Exercise directions: Take the entries below and print, exactly, the stretch from the line containing "SS1123 – Off-World" through the line containing "SS1135 – Oracle", both included.

Data:
● ● ● ●

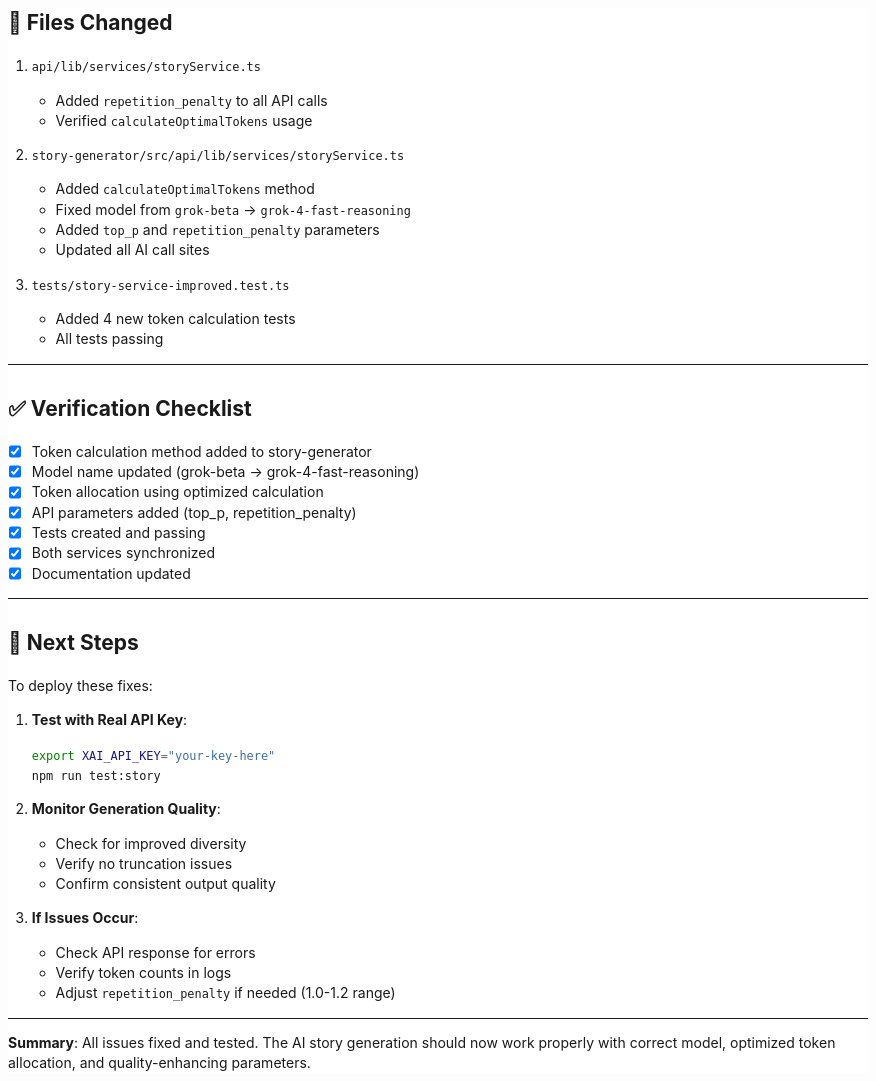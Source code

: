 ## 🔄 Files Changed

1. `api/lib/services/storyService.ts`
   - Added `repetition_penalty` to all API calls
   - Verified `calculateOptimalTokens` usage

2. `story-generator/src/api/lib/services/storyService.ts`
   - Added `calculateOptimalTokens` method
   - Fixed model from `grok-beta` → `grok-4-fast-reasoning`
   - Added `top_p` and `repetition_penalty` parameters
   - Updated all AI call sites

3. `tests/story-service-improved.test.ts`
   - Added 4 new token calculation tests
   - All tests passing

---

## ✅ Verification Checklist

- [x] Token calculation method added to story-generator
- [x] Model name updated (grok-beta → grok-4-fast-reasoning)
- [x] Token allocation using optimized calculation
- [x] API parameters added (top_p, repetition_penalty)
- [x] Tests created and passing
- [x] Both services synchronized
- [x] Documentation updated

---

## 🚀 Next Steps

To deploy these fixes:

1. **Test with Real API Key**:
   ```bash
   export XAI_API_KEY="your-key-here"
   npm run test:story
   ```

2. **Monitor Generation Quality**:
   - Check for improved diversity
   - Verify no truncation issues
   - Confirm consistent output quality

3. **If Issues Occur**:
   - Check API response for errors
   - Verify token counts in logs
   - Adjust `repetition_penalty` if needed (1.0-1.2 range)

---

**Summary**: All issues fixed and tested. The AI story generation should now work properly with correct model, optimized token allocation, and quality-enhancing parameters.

● ● ● ●

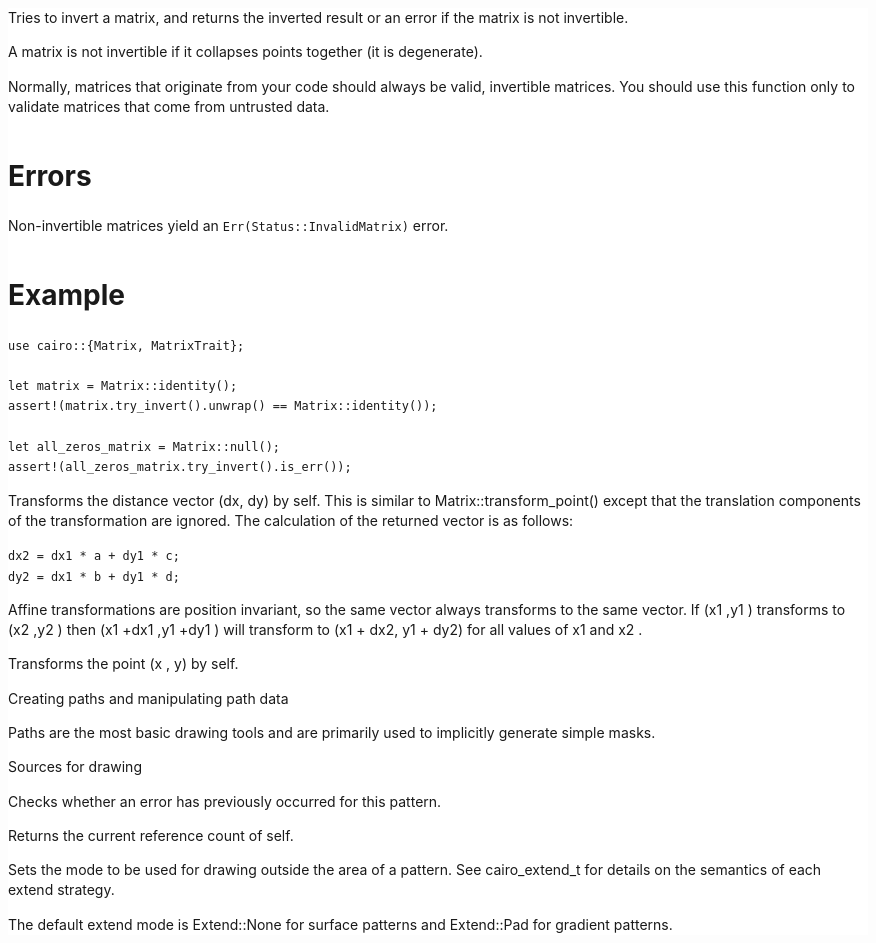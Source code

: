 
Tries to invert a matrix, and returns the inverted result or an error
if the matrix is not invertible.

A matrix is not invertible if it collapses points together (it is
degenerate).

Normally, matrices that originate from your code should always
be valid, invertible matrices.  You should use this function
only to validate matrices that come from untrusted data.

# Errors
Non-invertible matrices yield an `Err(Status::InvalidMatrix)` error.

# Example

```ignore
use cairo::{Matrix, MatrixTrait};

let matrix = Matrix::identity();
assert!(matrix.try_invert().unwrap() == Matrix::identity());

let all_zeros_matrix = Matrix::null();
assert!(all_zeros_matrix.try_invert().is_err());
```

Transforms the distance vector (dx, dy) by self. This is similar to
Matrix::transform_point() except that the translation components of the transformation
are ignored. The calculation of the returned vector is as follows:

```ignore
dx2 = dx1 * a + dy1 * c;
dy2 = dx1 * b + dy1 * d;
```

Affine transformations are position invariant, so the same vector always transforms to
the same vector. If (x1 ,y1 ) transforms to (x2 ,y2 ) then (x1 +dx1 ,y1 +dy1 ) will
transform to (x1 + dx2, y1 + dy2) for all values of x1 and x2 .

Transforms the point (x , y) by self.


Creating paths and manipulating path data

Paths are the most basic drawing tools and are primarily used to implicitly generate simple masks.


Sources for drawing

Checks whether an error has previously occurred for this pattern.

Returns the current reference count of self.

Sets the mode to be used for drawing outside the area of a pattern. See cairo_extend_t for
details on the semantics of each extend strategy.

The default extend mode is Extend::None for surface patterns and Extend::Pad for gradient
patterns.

● ● ● ●

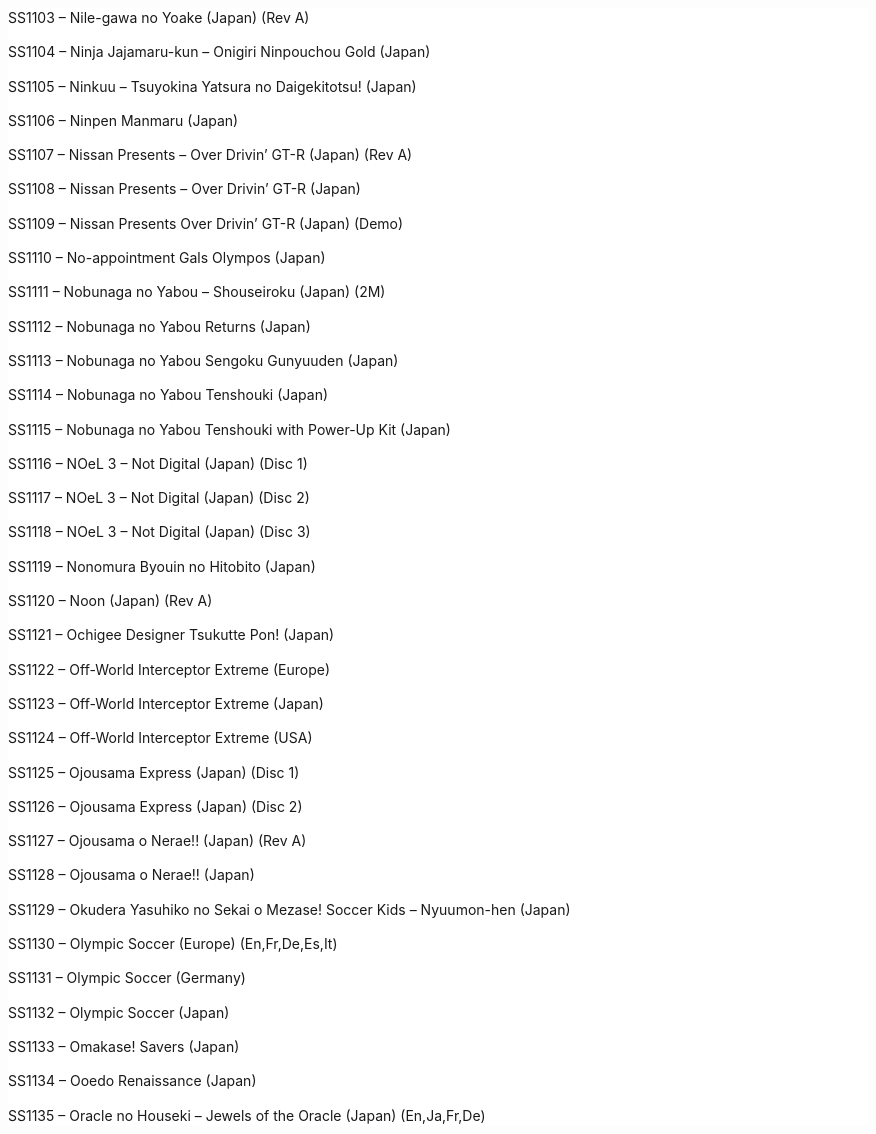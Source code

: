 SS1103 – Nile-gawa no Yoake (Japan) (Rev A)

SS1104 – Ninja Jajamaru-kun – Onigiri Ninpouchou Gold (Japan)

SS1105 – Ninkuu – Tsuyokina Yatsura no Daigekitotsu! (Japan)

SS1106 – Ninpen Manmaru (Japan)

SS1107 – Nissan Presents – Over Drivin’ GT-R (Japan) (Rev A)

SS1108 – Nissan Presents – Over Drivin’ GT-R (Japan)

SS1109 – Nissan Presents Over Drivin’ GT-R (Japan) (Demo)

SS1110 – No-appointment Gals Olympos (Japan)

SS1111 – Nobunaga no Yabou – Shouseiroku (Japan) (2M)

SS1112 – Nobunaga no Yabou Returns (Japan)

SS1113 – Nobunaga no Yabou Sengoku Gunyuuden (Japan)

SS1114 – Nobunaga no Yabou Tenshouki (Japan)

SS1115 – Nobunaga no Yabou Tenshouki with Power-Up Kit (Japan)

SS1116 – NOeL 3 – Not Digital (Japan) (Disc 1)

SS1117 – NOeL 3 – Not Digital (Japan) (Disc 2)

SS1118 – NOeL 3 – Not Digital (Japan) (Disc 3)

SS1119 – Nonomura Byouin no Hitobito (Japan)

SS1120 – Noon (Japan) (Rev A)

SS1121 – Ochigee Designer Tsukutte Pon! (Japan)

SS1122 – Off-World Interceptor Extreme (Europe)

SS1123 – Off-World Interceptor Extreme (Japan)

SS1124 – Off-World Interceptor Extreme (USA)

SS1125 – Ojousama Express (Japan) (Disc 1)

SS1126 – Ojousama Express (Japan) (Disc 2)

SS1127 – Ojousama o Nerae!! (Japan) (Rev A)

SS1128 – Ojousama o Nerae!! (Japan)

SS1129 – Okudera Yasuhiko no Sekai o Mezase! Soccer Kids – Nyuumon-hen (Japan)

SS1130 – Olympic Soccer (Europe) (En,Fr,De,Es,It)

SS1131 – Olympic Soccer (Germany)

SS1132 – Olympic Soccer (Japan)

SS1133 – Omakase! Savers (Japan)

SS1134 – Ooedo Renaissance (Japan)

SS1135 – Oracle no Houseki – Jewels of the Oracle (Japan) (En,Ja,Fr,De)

● ● ● ●

Your response:
SS1123 – Off-World Interceptor Extreme (Japan)

SS1124 – Off-World Interceptor Extreme (USA)

SS1125 – Ojousama Express (Japan) (Disc 1)

SS1126 – Ojousama Express (Japan) (Disc 2)

SS1127 – Ojousama o Nerae!! (Japan) (Rev A)

SS1128 – Ojousama o Nerae!! (Japan)

SS1129 – Okudera Yasuhiko no Sekai o Mezase! Soccer Kids – Nyuumon-hen (Japan)

SS1130 – Olympic Soccer (Europe) (En,Fr,De,Es,It)

SS1131 – Olympic Soccer (Germany)

SS1132 – Olympic Soccer (Japan)

SS1133 – Omakase! Savers (Japan)

SS1134 – Ooedo Renaissance (Japan)

SS1135 – Oracle no Houseki – Jewels of the Oracle (Japan) (En,Ja,Fr,De)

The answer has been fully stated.